Can 2×4 Roof Purlins Span 12 Feet?
Reader DAVE in MICHIGAN writes: Hi, I saw on your webpage the Pole Barn Guru stated the trusses could be spaced 12’ apart (I called and was told it is a double truss one on each side of a post that is on 12’ centers). That is exactly what I have, double trusses on each side of a post on 12’ centers.

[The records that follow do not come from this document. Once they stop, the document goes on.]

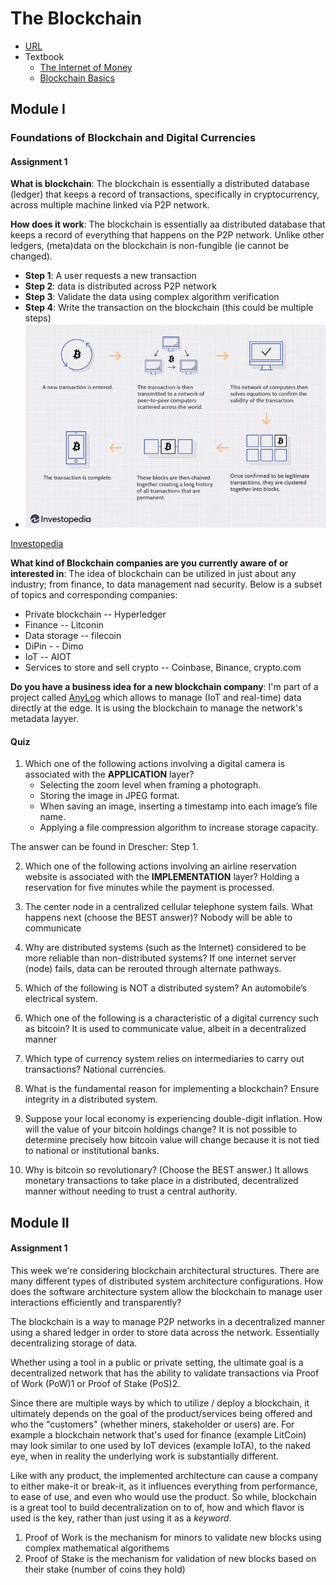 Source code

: # The Blockchain
* [URL](https://www.coursera.org/learn/uciblockchain?action=enroll&specialization=uci-blockchainhttps%3A%2F%2Fwww.coursera.org%2Flearn%2Fuciblockchain%3Fspecialization%3Duci-blockchain)
* Textbook 
  * [The Internet of Money](https://www.amazon.com/Internet-Money-Andreas-M-Antonopoulos/dp/194791006X/ref=tmm_pap_swatch_0?_encoding=UTF8&qid=1559232641&sr=8-3)
  * [Blockchain Basics](https://www.amazon.com/Blockchain-Basics-Non-Technical-Introduction-Steps-dp-1484226038/dp/1484226038/ref=mt_paperback?_encoding=UTF8&me=&qid=1559232841https://www.amazon.com/Blockchain-Basics-Non-Technical-Introduction-Steps-dp-1484226038/dp/1484226038/ref=mt_paperback?_encoding=UTF8&me=&qid=1559232841)

## Module I

### Foundations of Blockchain and Digital Currencies

#### Assignment 1 
**What is blockchain**: The blockchain is essentially a distributed database (ledger) that keeps a record of transactions, 
specifically in cryptocurrency, across multiple machine linked via P2P network.  

**How does it work**: The blockchain is essentially aa distributed database that keeps a record of everything that happens
on the P2P network. Unlike other ledgers, (meta)data on the blockchain is non-fungible (ie cannot be changed).    
* **Step 1**: A user requests a new transaction
* **Step 2**: data is distributed across P2P network 
* **Step 3**: Validate the data using complex algorithm verification
* **Step 4**: Write the transaction on the blockchain (this could be multiple steps)
* ![img.png](blockchain_process.png)

[Investopedia](https://www.investopedia.com/terms/b/blockchain.asp)

**What kind of Blockchain companies are you currently aware of or interested in**: The idea of blockchain can be utilized 
in just about any industry; from finance, to data management nad security. Below is a subset of topics and corresponding 
companies: 
* Private blockchain -- Hyperledger 
* Finance -- Litconin
* Data storage -- filecoin
* DiPin - - Dimo
* IoT -- AIOT
* Services to store and sell crypto -- Coinbase, Binance,  crypto.com

**Do you have a business idea for a new blockchain company**: I'm part of a project called [AnyLog](https://anloy.co) which
allows to manage (IoT and real-time) data directly at the edge. It is using the blockchain to manage the network's metadata
layyer.

#### Quiz
1. Which one of the following actions involving a digital camera is associated with the **APPLICATION** layer?
   * Selecting the zoom level when framing a photograph. 
   * Storing the image in JPEG format. 
   * When saving an image, inserting a timestamp into each image’s file name. 
   * Applying a file compression algorithm to increase storage capacity.

The answer can be found in Drescher: Step 1.

2. Which one of the following actions involving an airline reservation website is associated with the **IMPLEMENTATION** layer?
Holding a reservation for five minutes while the payment is processed.

3. The center node in a centralized cellular telephone system fails. What happens next (choose the BEST answer)?
Nobody will be able to communicate

4. Why are distributed systems (such as the Internet) considered to be more reliable than non-distributed systems?
If one internet server (node) fails, data can be rerouted through alternate pathways.

5. Which of the following is NOT a distributed system?
An automobile’s electrical system.

6. Which one of the following is a characteristic of a digital currency such as bitcoin?
It is used to communicate value, albeit in a decentralized manner

7. Which type of currency system relies on intermediaries to carry out transactions? 
National currencies.

8. What is the fundamental reason for implementing a blockchain?
Ensure integrity in a distributed system.

9. Suppose your local economy is experiencing double-digit inflation. How will the value of your bitcoin holdings change?
It is not possible to determine precisely how bitcoin value will change because it is not tied to national or 
institutional banks.

10. Why is bitcoin so revolutionary? (Choose the BEST answer.)
It allows monetary transactions to take place in a distributed, decentralized manner without needing to trust a central authority.


## Module II
#### Assignment 1 
This week we're considering blockchain architectural structures. There are many different types of distributed system 
architecture configurations. How does the software architecture system allow the blockchain to manage user interactions 
efficiently and transparently?  

The blockchain is a way to manage P2P networks in a decentralized manner using a shared ledger in order to store data 
across the network. Essentially decentralizing storage of data. 

Whether using a tool in a public or private setting, the ultimate goal is a decentralized network that has the ability to
validate transactions via Proof of Work (PoW)1 or Proof of Stake (PoS)2.

Since there are multiple ways by which to utilize / deploy a blockchain, it ultimately depends on the goal of the 
product/services being offered and who the "customers" (whether miners, stakeholder or users) are. For example a 
blockchain network that's used for finance (example LitCoin) may look similar to one used by IoT devices (example IoTA), 
to the naked eye, when in reality the underlying work is substantially different.

Like with any product, the implemented architecture can cause a company to either make-it or break-it, as it influences 
everything from performance, to ease of use, and even who would use the product. So while, blockchain is a great tool 
to build decentralization on to of, how and which flavor is used is the key, rather than just using it as a _keyword_.  

1. Proof of Work is the mechanism for minors to validate new blocks using complex mathematical algorithems 
2. Proof of Stake is the mechanism for validation of new blocks based on their stake (number of coins they hold)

My question is can I use 2” X 4” on edge spaced 16” or 12” apart? I intend to have a metal roof on top.
Thanks for your help!
DEAR DAVE: My preferred method of post frame construction actually places the two trusses face-to-face nailed together and notched into one side of the column. In this fashion they truly act as a two ply member. Spacing them on each side of the column causes the trusses to work independent from each other and takes away the advantages of the true double truss system (load sharing and minimization of truss bracing).
Could one use 2×4 roof purlins in this system?
Let’s do some math and find out. (You can brush up on bending moments here: https://www.hansenpolebuildings.com/2012/09/bending-moment/)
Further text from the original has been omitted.